Premier uczestniczył w środę w Warszawie w spotkaniu przedstawicieli rządów Polski i Ukrainy oraz wiodących spółek energetycznych.
- Nasz plan to stać się hubem energetycznym, hubem gazowym w szczególności, dla Europy Środkowej - powiedział podczas wystąpienia. - Być może, w oparciu o rosyjski gaz, taki plan miała właśnie Republika Federalna Niemiec. Ten plan runął jak domek z kart - dodał premier.
Morawiecki zaznaczył, że polski rząd opiera swój plan o realnie zbudowane interkonektory i gazociągi, a także o plany budowy nowoczesnej energetyki jądrowej w przyszłości.
Według szefa rządu plan ten może też oznaczać, że Polska będzie dawcą bezpieczeństwa energetycznego dla całej Europy Środkowej, co z kolei będzie wzmacniało jej pozycję polityczną w tej części Europy, podnosiło jej status i możliwości działania.

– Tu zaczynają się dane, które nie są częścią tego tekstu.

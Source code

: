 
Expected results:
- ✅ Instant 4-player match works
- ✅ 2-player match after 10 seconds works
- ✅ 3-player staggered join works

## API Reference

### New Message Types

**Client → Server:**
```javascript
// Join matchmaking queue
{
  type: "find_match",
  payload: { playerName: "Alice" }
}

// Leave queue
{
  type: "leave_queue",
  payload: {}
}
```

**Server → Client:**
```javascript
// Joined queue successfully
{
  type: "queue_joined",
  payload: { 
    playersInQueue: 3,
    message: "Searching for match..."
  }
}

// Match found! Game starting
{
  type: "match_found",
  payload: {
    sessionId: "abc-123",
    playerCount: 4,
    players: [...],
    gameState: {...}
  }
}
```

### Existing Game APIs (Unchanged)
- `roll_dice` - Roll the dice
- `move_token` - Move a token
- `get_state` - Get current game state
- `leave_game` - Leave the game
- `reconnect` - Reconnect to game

To dlatego - jak mówił Morawiecki - już teraz ruszyła inwestycja pływającego terminala LNG i rozbudowa Naftoportu w Gdańsku. - Z tej infrastruktury będą mogli w przyszłości korzystać odbiorcy z Polski, ale też nasi partnerzy z Ukrainy, z Czech, ze Słowacji, a także - jak zostałem dzisiaj rano poinformowany przez jednego z prezesów, którzy tutaj są - również z Węgier - podkreślił Morawiecki.